Tuesday, May 29, 2007

The Hero's Journey

Watched a two-hour show about the Star Wars saga on the History Channel. Overall I liked it (although I really do wonder about their selection of talking heads. Peter Jackson was a coup, but some of those academics were . . . ummm . . . silly) but does anyone out there agree with me that this "Hero's Journey" formula is wearing thin?

To clarify:

  • Joseph Campbell was brilliant, and Hero with a Thousand Faces is worth reading twice.

  • Archetypes pack a ton of punch.

  • All authors can draw inspiration from mythic tales.

But . . . this idea that there is an esoteric formula for screenplays and novels that derives from ancient myth and traverses step by step through twists and turns . . . I have a problem with that.
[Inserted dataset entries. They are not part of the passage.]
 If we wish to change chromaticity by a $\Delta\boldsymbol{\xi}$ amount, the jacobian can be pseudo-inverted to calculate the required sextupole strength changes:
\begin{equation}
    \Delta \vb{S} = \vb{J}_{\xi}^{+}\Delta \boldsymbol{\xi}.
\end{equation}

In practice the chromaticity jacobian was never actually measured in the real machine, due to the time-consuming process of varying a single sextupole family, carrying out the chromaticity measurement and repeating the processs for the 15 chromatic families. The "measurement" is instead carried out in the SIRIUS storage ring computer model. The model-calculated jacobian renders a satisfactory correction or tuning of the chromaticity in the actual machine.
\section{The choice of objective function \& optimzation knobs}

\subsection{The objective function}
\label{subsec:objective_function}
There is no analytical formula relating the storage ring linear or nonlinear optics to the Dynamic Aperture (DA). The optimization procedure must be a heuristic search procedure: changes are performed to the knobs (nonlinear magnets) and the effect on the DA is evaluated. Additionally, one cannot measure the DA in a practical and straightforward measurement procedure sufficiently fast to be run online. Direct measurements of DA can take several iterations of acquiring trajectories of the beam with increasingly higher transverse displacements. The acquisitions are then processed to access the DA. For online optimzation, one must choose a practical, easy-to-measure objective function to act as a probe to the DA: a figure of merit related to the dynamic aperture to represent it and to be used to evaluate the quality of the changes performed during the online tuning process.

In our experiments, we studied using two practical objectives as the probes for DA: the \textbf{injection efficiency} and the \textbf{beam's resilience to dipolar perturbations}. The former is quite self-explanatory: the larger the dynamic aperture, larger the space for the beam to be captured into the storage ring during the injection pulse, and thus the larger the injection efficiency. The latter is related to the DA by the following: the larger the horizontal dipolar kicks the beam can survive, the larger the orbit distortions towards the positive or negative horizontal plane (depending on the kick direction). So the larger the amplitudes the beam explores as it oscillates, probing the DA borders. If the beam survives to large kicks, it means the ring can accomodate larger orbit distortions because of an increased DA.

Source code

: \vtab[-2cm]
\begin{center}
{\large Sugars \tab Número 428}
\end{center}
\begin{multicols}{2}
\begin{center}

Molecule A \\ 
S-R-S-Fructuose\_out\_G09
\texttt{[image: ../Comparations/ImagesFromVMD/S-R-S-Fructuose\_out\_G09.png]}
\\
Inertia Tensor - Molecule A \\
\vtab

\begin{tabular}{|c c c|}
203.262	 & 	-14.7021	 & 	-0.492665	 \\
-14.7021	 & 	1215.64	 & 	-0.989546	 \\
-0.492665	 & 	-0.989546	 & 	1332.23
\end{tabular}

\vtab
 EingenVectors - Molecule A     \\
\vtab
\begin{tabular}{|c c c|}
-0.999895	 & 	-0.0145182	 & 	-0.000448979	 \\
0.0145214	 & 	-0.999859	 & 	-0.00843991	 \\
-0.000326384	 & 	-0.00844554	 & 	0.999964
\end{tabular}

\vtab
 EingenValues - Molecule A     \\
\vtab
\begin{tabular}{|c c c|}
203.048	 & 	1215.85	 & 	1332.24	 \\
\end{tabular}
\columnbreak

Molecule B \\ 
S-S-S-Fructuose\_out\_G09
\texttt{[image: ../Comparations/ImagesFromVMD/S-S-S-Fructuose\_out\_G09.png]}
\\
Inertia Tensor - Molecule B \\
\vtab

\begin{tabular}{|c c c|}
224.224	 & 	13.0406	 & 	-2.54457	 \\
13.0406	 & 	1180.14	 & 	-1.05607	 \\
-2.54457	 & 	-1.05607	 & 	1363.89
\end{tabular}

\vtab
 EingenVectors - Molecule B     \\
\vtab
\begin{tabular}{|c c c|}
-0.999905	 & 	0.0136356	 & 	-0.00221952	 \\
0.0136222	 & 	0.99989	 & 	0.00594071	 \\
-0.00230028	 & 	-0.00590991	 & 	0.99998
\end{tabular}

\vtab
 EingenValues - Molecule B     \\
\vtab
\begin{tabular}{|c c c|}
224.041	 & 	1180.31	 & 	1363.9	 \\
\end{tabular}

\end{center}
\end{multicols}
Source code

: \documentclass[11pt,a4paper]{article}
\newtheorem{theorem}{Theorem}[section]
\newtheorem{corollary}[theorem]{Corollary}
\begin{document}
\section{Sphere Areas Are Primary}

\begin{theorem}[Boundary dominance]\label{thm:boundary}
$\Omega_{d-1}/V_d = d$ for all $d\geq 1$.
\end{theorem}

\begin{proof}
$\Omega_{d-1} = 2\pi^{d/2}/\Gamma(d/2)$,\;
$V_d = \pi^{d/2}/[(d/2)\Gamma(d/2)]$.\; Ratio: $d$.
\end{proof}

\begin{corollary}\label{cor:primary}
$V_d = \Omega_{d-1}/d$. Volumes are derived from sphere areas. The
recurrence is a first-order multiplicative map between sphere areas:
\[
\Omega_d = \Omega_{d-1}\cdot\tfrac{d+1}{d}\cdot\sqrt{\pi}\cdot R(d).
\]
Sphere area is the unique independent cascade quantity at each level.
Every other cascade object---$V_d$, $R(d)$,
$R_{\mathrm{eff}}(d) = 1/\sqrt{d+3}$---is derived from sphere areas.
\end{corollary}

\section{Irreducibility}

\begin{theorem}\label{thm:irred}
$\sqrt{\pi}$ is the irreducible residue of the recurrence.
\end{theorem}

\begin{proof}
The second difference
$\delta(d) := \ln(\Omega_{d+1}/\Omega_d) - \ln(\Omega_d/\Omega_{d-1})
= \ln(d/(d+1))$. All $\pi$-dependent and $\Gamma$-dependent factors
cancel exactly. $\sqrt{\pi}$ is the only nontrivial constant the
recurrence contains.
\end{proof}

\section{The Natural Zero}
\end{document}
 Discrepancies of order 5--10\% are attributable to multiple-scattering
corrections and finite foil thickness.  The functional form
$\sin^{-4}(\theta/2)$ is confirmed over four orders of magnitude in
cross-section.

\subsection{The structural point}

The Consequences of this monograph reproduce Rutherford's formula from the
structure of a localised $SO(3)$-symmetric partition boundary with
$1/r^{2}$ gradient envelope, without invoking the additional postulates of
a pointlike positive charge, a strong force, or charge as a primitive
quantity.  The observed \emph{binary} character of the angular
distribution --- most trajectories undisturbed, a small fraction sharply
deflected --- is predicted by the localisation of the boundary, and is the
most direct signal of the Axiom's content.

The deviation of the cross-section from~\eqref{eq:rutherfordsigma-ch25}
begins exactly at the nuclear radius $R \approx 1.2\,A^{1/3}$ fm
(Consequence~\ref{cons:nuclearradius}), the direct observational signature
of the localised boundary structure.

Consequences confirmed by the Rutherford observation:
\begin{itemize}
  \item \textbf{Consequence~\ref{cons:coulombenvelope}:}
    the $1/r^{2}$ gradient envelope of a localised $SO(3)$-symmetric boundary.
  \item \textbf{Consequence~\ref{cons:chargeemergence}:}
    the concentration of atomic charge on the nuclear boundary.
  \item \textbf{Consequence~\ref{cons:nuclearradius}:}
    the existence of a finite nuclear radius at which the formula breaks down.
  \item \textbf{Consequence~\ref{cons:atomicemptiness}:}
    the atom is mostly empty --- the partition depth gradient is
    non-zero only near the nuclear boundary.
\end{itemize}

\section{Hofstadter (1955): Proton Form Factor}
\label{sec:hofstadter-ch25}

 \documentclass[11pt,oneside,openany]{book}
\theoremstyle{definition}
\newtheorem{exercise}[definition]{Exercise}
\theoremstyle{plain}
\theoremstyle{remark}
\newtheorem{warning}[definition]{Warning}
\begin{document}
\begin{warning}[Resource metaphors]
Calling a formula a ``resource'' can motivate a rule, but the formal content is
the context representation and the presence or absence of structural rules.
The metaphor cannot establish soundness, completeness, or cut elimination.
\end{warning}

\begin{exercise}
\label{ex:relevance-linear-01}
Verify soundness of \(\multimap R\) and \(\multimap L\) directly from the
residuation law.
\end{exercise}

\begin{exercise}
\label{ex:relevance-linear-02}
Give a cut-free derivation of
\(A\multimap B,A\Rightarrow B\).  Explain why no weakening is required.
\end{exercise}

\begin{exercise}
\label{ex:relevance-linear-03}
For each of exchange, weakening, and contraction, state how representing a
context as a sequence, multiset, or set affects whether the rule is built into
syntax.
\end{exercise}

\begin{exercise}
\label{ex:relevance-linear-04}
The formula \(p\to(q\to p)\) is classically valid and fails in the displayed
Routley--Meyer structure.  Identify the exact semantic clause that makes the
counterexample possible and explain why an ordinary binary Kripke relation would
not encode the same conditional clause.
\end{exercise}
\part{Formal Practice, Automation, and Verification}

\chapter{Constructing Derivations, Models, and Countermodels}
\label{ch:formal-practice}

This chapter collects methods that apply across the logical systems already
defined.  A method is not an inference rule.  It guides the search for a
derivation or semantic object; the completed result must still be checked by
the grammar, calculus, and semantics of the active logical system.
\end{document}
I've heard lectures and read articles that try to hammer movies like Die Hard and It's a Wonderful Life into these multi-step formulas. A lot of convoluted interpretations are being forced where they don't really fit. OK, maybe I'm just not getting it, but lots of books are being sold that tell would-be writers to fit their stories to a magic formula and miracles will happen.

Seems to me that if you write a really great story, it'll lend itself to all sorts of interpretations. Maybe someone will diagram it out so that it matches their mythic hero's path. But a good story is a good story is a good story is a good story.